As January 20th Draws Closer, What Can We Expect To Happen At The Border

Photo: AFP

While people keep an eye on Washington as the second Trump Administration takes shape, many of them have the other eye anxiously fixed on the southern border. With Border Patrol expecting to finally receive more support to do their job and border-czar-in-waiting Tom Homan declaring that many illegal aliens will be returned, Americans are curious if there will be a last-ditch surge in entries before the window slams shut. Ali Bradley is a News Nation national correspondent; she appeared on the WOR Morning Show and says she’s seeing signs that the word may be getting out- don’t go to the United States.

“They’re still bracing for what could be,” Bradley told host Larry Mendte. “There’s a lot of speculation that there’s going to be kind of a mad dash to get in before Trump and Vance do, because once they get in that kind of open door is going to be closed, but here’s the thing: Crossings, when it comes to port and between the ports- the so-called ‘legal’ and ‘illegal’ entries- are actually down by nearly 1,000 a day following the Trump-Vance victory. So when we compare October 6th to the 13th to November 6th to the 13th, we’re looking at nearly 5,000 fewer crossings. [Meanwhile] what I’m hearing over in Mexico is that Mexico is actually a little bit concerned about the second Trump Administration and the tariffs that he is promising to bring with it, so they’re already playing ball over there.”

Bradley says the flip side to that coin, however, is that smugglers are finding ways to get around any increased border patrol presence. “We’re seeing people welded into the bodies of the trucks, people in gas tanks, we saw storm drain smuggling yesterday in El Paso.

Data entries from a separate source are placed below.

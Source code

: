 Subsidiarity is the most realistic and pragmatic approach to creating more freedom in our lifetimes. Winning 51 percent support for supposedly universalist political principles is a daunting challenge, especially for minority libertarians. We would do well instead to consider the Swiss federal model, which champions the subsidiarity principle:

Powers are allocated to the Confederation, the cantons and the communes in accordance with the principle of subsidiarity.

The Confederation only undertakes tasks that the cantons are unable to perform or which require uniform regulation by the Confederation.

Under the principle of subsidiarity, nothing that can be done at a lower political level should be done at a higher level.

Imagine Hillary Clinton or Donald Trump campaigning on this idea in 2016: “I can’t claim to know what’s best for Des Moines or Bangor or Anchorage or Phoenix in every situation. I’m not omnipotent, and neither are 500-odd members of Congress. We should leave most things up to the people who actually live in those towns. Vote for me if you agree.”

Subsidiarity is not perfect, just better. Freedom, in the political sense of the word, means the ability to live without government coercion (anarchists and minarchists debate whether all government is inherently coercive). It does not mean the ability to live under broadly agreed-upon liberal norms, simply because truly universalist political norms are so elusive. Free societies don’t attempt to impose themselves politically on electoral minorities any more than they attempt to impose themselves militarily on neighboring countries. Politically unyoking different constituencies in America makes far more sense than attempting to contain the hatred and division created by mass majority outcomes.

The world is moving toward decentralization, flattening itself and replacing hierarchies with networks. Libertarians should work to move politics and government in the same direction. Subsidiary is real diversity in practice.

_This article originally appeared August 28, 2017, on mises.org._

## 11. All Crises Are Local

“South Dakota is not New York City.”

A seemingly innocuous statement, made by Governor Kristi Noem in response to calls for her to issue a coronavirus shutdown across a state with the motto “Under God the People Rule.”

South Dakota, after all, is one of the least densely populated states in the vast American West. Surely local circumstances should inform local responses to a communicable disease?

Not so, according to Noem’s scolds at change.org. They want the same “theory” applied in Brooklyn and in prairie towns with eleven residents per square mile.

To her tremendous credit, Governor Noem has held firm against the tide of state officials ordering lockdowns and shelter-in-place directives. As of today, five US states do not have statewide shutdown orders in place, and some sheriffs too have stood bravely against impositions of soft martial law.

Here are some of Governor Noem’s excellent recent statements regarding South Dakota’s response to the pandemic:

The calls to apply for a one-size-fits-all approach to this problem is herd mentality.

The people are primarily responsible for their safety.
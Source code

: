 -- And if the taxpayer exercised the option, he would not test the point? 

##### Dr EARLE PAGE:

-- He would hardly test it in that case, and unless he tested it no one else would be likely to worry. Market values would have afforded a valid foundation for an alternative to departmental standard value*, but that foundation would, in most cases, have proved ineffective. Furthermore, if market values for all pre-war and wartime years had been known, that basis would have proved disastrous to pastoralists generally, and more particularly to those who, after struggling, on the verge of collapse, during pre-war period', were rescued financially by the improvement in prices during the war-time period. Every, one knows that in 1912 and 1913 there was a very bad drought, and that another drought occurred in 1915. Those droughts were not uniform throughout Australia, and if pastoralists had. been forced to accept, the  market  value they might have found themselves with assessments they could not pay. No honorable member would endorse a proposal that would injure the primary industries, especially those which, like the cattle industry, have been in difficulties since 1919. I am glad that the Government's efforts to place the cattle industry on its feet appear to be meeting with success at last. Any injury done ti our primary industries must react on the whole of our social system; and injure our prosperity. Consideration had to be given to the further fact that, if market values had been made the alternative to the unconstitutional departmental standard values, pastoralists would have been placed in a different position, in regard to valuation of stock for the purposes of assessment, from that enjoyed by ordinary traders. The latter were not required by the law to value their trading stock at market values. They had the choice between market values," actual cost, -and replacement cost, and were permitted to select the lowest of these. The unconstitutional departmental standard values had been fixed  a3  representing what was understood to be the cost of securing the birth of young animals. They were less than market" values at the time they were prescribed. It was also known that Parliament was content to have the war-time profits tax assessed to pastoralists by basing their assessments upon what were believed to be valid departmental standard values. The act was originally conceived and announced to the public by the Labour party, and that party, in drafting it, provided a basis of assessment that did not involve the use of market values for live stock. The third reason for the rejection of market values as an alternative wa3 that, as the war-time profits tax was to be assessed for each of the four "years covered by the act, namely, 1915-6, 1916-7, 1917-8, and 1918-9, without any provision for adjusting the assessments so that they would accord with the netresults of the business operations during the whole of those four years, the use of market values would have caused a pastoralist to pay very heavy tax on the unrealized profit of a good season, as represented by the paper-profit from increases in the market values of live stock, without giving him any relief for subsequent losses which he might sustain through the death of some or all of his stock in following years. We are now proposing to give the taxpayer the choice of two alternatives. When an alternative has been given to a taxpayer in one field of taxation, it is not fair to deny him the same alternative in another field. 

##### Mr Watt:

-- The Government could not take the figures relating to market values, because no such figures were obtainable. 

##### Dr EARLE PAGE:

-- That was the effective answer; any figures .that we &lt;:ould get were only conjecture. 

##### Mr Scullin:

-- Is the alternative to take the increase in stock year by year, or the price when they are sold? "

So, we’re seeing a lot of creative tactics being used by the cartel because… the cartel, back in 2018, [made] $500 million a year. They were moving a lot of drugs back then, but then they figured out people are more lucrative. As disgusting as that sounds, that is the reality, because you can get money out of people multiple times. Not only do they pay at the border, but then they’re on the hook to pay the cartel once they get to their destination, and if they don’t, they know where their abuela is down in Venezuela.”